The second was surprising, and even a bit disturbing: the items with lower post-mean ratings are all associated with higher-order tasks or students’ own future roles as educational leaders.

•   Having students plan, compose, write, and/or edit stories, essays, or reports—pre: m=4.57, post: m=4.45

•   Having students conduct web-based research—pre: m=4.14, post: m=4.03

•   Having students communicate with others in their community or around the world—pre: m=4.07, post: m=4.02

•   Your own participation in professional development, whether or not focused on technology—pre: m=4.59; post: m=4.47

Footnotes

1 EdTec 470 is the one-semester course that teacher candidates earning an initial (or Level 1) credential complete to demonstrate state-mandated technology proficiency.

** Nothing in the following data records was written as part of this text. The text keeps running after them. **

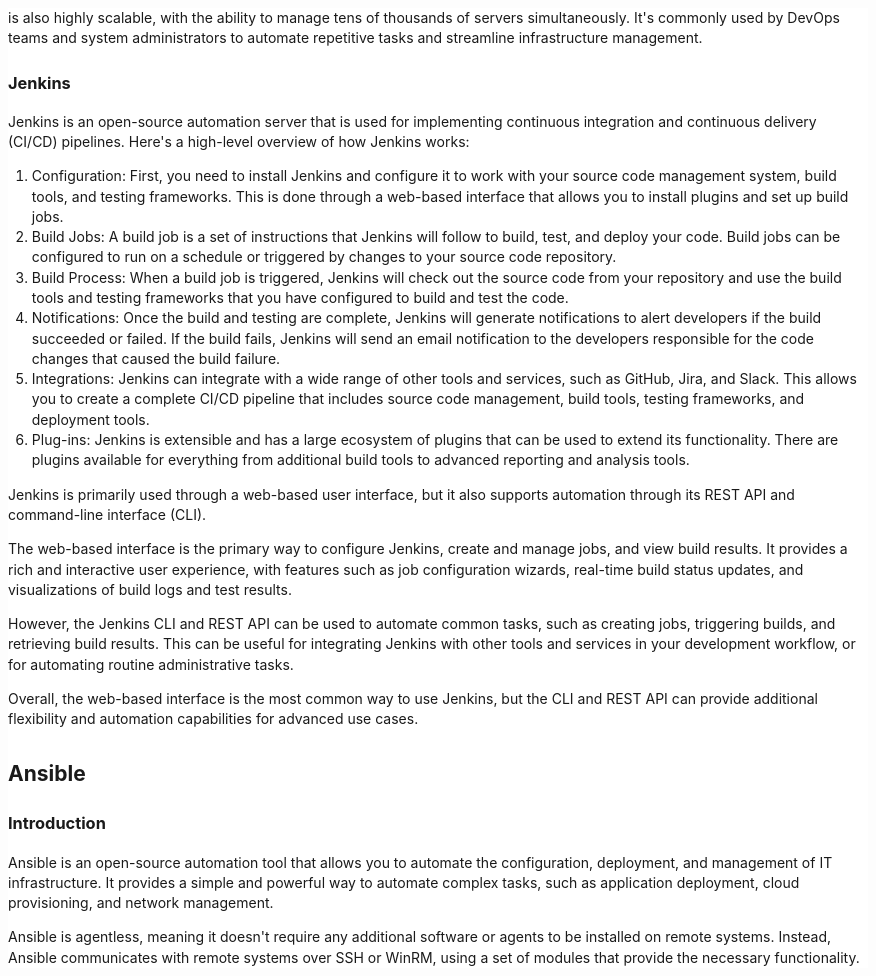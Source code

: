is also highly scalable, with the ability to manage tens of thousands of servers simultaneously. It's commonly used by DevOps teams and system administrators to automate repetitive tasks and streamline infrastructure management.



### Jenkins
Jenkins is an open-source automation server that is used for implementing continuous integration and continuous delivery (CI/CD) pipelines. Here's a high-level overview of how Jenkins works:

1. Configuration: First, you need to install Jenkins and configure it to work with your source code management system, build tools, and testing frameworks. This is done through a web-based interface that allows you to install plugins and set up build jobs.
2. Build Jobs: A build job is a set of instructions that Jenkins will follow to build, test, and deploy your code. Build jobs can be configured to run on a schedule or triggered by changes to your source code repository.
3. Build Process: When a build job is triggered, Jenkins will check out the source code from your repository and use the build tools and testing frameworks that you have configured to build and test the code.
4. Notifications: Once the build and testing are complete, Jenkins will generate notifications to alert developers if the build succeeded or failed. If the build fails, Jenkins will send an email notification to the developers responsible for the code changes that caused the build failure.
5. Integrations: Jenkins can integrate with a wide range of other tools and services, such as GitHub, Jira, and Slack. This allows you to create a complete CI/CD pipeline that includes source code management, build tools, testing frameworks, and deployment tools.
6. Plug-ins: Jenkins is extensible and has a large ecosystem of plugins that can be used to extend its functionality. There are plugins available for everything from additional build tools to advanced reporting and analysis tools.


Jenkins is primarily used through a web-based user interface, but it also supports automation through its REST API and command-line interface (CLI).

The web-based interface is the primary way to configure Jenkins, create and manage jobs, and view build results. It provides a rich and interactive user experience, with features such as job configuration wizards, real-time build status updates, and visualizations of build logs and test results.

However, the Jenkins CLI and REST API can be used to automate common tasks, such as creating jobs, triggering builds, and retrieving build results. This can be useful for integrating Jenkins with other tools and services in your development workflow, or for automating routine administrative tasks.

Overall, the web-based interface is the most common way to use Jenkins, but the CLI and REST API can provide additional flexibility and automation capabilities for advanced use cases.

## Ansible
### Introduction
Ansible is an open-source automation tool that allows you to automate the configuration, deployment, and management of IT infrastructure. It provides a simple and powerful way to automate complex tasks, such as application deployment, cloud provisioning, and network management.

Ansible is agentless, meaning it doesn't require any additional software or agents to be installed on remote systems. Instead, Ansible communicates with remote systems over SSH or WinRM, using a set of modules that provide the necessary functionality.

2 Students can request a waiver if they have completed (or are close to finishing) an advanced degree in instructional/educational technology from an accredited institution. Students may also opt to test out of the course. The current test, which features both traditional (multiple choice) items and performance tasks, is offered several times a year on a schedule established by the university.

3 It’s worth noting that the original tool (from which this version has been adapted) was designed to jump-start technology planning in the K-12 arena. Three key or guiding questions serve as the advance organizer: Is technology (at the school or district level) being used in ways that ensure the best possible teaching and learning? What is a school or district’s “technology profile?” What areas (at the site/district level) should be targeted to ensure effective integration?

4 In brief, students reflect on previous or new material; ask questions related to the topic; define procedures for investigation; find and investigate data/information that will help answer questions; manipulate the data; discuss and defend results; and reflect on results and restart the process if necessary.